### [WHAT THE EXERCISE ASKS]
Using the data below, copy each line that includes the word "class".

Dataset entries:
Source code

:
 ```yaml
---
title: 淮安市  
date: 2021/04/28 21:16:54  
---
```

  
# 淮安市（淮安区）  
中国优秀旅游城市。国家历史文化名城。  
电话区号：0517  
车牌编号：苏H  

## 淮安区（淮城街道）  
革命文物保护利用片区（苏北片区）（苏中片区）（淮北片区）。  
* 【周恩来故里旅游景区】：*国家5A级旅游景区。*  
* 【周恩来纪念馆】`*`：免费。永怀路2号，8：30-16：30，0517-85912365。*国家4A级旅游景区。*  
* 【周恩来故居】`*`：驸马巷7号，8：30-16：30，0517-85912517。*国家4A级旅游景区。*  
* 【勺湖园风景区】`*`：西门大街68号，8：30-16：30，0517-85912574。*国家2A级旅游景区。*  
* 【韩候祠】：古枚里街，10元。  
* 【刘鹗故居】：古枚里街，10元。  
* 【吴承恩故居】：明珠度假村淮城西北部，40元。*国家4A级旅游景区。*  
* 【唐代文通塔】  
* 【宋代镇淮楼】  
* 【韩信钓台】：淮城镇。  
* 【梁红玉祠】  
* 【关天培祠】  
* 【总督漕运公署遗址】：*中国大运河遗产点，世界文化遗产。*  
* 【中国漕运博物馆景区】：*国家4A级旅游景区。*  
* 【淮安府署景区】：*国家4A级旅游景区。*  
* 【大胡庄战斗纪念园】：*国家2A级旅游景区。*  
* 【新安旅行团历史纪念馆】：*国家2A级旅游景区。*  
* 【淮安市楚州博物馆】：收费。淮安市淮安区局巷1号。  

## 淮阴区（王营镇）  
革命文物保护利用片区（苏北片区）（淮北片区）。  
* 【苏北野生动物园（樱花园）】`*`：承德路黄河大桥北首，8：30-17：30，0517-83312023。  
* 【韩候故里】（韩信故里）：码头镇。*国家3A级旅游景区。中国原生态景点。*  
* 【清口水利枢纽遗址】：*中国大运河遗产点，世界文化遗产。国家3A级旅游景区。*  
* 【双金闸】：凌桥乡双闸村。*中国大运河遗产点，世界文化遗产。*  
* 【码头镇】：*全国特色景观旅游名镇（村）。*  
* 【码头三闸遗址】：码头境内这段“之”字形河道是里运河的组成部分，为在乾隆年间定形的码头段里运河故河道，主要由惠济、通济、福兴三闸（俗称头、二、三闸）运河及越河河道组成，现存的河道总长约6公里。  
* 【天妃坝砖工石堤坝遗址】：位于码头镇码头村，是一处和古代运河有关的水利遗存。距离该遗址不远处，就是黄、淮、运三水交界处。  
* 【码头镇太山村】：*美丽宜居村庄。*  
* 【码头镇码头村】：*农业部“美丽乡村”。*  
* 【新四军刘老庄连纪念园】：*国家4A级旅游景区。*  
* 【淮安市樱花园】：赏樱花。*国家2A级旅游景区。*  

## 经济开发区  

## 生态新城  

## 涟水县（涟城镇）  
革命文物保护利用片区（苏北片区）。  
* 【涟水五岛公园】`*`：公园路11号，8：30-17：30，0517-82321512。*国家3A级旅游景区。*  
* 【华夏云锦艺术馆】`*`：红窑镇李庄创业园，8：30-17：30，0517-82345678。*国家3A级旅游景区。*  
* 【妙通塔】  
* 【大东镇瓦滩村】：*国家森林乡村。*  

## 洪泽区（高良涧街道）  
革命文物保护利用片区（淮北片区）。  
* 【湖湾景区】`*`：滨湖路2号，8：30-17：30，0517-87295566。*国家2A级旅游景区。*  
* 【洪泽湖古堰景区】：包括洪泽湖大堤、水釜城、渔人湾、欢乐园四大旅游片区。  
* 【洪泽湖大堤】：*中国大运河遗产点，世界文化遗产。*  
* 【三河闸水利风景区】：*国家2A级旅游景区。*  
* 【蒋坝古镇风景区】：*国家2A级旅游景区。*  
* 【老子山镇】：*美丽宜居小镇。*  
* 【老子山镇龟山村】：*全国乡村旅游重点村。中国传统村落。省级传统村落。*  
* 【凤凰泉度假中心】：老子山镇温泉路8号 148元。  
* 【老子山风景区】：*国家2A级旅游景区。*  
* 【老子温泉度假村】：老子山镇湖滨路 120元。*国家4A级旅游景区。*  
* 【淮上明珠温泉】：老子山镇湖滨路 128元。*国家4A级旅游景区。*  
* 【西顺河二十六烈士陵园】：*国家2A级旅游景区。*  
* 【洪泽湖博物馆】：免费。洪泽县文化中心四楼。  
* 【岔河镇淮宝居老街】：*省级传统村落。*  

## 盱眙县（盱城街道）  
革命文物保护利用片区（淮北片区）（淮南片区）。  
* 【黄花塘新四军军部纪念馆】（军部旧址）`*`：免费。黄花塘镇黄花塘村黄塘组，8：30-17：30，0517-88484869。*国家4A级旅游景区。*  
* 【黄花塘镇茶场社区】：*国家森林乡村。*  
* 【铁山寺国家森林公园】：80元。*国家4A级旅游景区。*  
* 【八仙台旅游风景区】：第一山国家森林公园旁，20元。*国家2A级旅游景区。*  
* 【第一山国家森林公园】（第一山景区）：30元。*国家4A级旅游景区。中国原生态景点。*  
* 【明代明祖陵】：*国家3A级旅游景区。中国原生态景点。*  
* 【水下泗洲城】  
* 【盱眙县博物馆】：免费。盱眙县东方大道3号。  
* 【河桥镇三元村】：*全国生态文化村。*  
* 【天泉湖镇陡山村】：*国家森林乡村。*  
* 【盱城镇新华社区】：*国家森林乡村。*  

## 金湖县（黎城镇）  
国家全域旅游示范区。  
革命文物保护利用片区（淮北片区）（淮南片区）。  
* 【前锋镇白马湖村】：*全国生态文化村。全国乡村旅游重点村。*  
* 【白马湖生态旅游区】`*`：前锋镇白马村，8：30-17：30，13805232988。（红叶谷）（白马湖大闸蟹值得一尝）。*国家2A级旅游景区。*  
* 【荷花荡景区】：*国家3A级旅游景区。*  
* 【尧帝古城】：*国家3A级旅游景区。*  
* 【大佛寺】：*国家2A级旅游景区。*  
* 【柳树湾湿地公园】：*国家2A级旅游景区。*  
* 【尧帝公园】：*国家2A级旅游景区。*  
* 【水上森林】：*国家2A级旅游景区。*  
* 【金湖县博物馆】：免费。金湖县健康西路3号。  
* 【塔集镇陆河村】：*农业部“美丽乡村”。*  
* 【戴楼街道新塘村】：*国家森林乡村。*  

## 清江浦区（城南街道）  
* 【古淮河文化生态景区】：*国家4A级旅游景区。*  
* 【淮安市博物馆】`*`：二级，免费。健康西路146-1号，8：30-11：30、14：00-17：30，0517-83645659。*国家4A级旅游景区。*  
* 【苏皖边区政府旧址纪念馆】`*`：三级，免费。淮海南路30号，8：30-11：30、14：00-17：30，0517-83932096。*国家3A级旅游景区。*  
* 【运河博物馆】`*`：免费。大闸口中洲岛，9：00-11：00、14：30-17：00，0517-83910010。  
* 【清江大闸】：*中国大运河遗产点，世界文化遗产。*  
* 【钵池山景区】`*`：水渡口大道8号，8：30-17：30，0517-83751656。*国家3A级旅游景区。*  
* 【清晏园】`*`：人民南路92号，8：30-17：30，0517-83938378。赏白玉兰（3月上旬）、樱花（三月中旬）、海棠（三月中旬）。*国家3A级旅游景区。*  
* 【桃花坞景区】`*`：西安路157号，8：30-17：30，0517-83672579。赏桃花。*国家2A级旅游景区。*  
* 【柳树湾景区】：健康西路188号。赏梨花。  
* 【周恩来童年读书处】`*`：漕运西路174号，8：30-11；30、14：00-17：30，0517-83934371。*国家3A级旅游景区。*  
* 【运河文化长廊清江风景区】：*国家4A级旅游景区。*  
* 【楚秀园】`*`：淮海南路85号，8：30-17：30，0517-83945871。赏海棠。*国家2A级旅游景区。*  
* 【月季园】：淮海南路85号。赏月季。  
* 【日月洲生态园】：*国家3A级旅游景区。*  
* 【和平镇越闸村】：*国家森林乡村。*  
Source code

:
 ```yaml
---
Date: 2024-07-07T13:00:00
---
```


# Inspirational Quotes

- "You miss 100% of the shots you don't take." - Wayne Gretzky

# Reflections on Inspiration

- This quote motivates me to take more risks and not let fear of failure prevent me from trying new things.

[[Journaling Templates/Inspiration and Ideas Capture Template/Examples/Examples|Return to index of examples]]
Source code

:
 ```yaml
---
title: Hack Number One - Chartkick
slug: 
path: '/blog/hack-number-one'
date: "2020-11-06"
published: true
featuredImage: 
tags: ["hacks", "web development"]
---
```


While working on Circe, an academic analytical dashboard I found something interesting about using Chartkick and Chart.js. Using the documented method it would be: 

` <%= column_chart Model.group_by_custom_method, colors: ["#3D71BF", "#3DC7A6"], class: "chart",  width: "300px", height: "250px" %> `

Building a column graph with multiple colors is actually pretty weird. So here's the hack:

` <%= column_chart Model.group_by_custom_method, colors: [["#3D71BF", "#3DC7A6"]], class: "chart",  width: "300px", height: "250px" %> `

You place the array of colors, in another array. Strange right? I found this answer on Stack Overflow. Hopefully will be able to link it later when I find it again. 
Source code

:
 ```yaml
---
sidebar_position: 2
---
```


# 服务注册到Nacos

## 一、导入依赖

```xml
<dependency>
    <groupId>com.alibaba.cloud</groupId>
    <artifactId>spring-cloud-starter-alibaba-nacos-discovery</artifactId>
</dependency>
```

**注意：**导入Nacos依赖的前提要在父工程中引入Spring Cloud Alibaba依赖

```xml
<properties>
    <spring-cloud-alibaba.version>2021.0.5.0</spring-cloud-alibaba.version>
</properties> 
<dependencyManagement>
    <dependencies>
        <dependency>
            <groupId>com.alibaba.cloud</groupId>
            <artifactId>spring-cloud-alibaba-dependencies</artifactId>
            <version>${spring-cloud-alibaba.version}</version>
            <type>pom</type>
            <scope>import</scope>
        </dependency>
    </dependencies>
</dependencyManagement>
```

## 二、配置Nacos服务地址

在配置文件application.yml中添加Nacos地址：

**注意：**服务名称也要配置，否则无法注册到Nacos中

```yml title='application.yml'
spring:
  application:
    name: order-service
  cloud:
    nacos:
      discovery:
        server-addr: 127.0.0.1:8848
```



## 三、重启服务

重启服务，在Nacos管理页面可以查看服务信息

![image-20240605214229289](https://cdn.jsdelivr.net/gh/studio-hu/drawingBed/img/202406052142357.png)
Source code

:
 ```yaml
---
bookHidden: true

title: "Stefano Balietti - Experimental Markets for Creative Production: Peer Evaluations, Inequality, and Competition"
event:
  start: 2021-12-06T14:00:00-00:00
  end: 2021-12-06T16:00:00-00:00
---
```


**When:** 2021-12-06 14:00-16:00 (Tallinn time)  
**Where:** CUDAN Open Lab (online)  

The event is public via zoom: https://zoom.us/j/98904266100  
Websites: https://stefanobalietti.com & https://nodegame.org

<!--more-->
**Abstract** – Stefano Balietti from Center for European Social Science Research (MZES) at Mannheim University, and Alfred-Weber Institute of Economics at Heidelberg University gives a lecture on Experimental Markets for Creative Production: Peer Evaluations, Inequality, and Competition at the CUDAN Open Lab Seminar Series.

### [WORKED SOLUTION]
` <%= column_chart Model.group_by_custom_method, colors: ["#3D71BF", "#3DC7A6"], class: "chart",  width: "300px", height: "250px" %> `
` <%= column_chart Model.group_by_custom_method, colors: [["#3D71BF", "#3DC7A6"]], class: "chart",  width: "300px", height: "250px" %> `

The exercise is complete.